Excavation was carried out on a site at Clonymeath, Co. Meath, as part of the Bord Gáis Éireann Pipeline to the West project (Section 1A: Ballough to Kinnegad). The site was revealed during monitoring of topsoil-stripping and was recorded as a thin, vestigial spread of pre-heated stone and burnt soil, measuring 16m (east–west) by 10m. The burnt mound proper survived intact only in section at the southern edge of the wayleave, where it was seen to have been c. 0.4m high originally. It extended intact southward from the edge of the wayleave for a further 4m. A possible trough was noted at the eastern side of the spread.

The excavation, which took place between 4 June and 16 July 2002, uncovered a number of distinct, oval and subrectangular features underlying the vestigial spread of fragmentary burnt stone and charcoal.
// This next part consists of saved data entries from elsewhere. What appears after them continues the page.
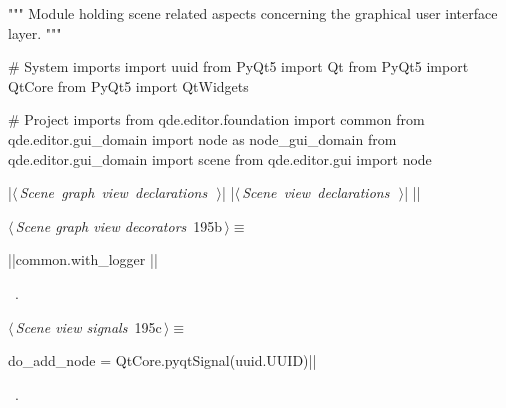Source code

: \documentclass[%
    a4paper,    %
    justified,  %
    nobib,      %
    openany     %
]{tufte-book}
\makeatletter
\renewcommand{\label}[1]{\@tufte@label{##1}}%
\makeatother
\begin{document}
\begin{fullwidth}
\begin{flushleft}
\begin{minipage}{\linewidth}
\begin{pythoncode}
""" Module holding scene related aspects concerning the graphical user interface layer.
"""

# System imports
import uuid
from PyQt5 import Qt
from PyQt5 import QtCore
from PyQt5 import QtWidgets

# Project imports
from qde.editor.foundation import common
from qde.editor.gui_domain import node as node_gui_domain
from qde.editor.gui_domain import scene
from qde.editor.gui import node

|\hbox{$\langle\,${\itshape Scene graph view declarations}\nobreak\ {\footnotesize {}}$\,\rangle$}|
|\hbox{$\langle\,${\itshape Scene view declarations}\nobreak\ {\footnotesize {}}$\,\rangle$}|
|\NWsep|
\end{pythoncode}
\vspace{1.5ex}
\footnotesize
\begin{list}{}{\setlength{\itemsep}{-\parsep}\setlength{\itemindent}{-\leftmargin}}

\item{}
\end{list}
\end{minipage}\vspace{4ex}
\end{flushleft}
\begin{flushleft} \small
\begin{minipage}{\linewidth}\label{scrap184}\raggedright\small
{} $\langle\,${\itshape Scene graph view decorators}\nobreak\ {\footnotesize {195b}}$\,\rangle\equiv$
\vspace{-1ex}
\begin{pythoncode}
|\normalfont{}\fontfamily{}|common.with_logger
|\NWsep|
\end{pythoncode}
\vspace{1.5ex}
\footnotesize
\begin{list}{}{\setlength{\itemsep}{-\parsep}\setlength{\itemindent}{-\leftmargin}}
\item \NWtxtMacroRefIn\ .

\item{}
\end{list}
\end{minipage}\vspace{4ex}
\end{flushleft}
\begin{flushleft} \small
\begin{minipage}{\linewidth}\label{scrap185}\raggedright\small
{} $\langle\,${\itshape Scene view signals}\nobreak\ {\footnotesize {195c}}$\,\rangle\equiv$
\vspace{-1ex}
\begin{pythoncode}
do_add_node = QtCore.pyqtSignal(uuid.UUID)|\NWsep|
\end{pythoncode}
\vspace{1.5ex}
\footnotesize
\begin{list}{}{\setlength{\itemsep}{-\parsep}\setlength{\itemindent}{-\leftmargin}}
\item \NWtxtMacroRefIn\ .


\end{list}
\end{minipage}
\end{flushleft}
\end{fullwidth}
\end{document}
These included two large, oval, pit-like troughs, two subrectangular troughs, two small pits and a large oval ‘sump’ or pit, as well as four natural peat-filled depressions or root bowls.

The two subrectangular troughs were in the centre of the area originally covered by the burnt-mound material. One measured 2.1m (east–west) by 0.8m by 0.4m deep, and the other 2.2m (east–west) by 1.44m by 0.42m deep. The sides of both troughs retained the negative impressions of a lining of longitudinal timbers or planks.

A large, irregular, oval pit adjacent to one of the troughs was interpreted as a sump. It measured 4.79m (north-west/south-east) by 4.04m and was 0.6m in maximum depth. It was filled with the same material as the troughs: a charcoal-rich, mid- to dark grey/black, silty sand with burnt sandstone gravel and fragments (representing c. 40% of the volume).

There were two finds from the site. An animal rib, provisionally identified as that of a pig, was found in the sump, and a flint blade was recovered from the general spread of burnt-mound material.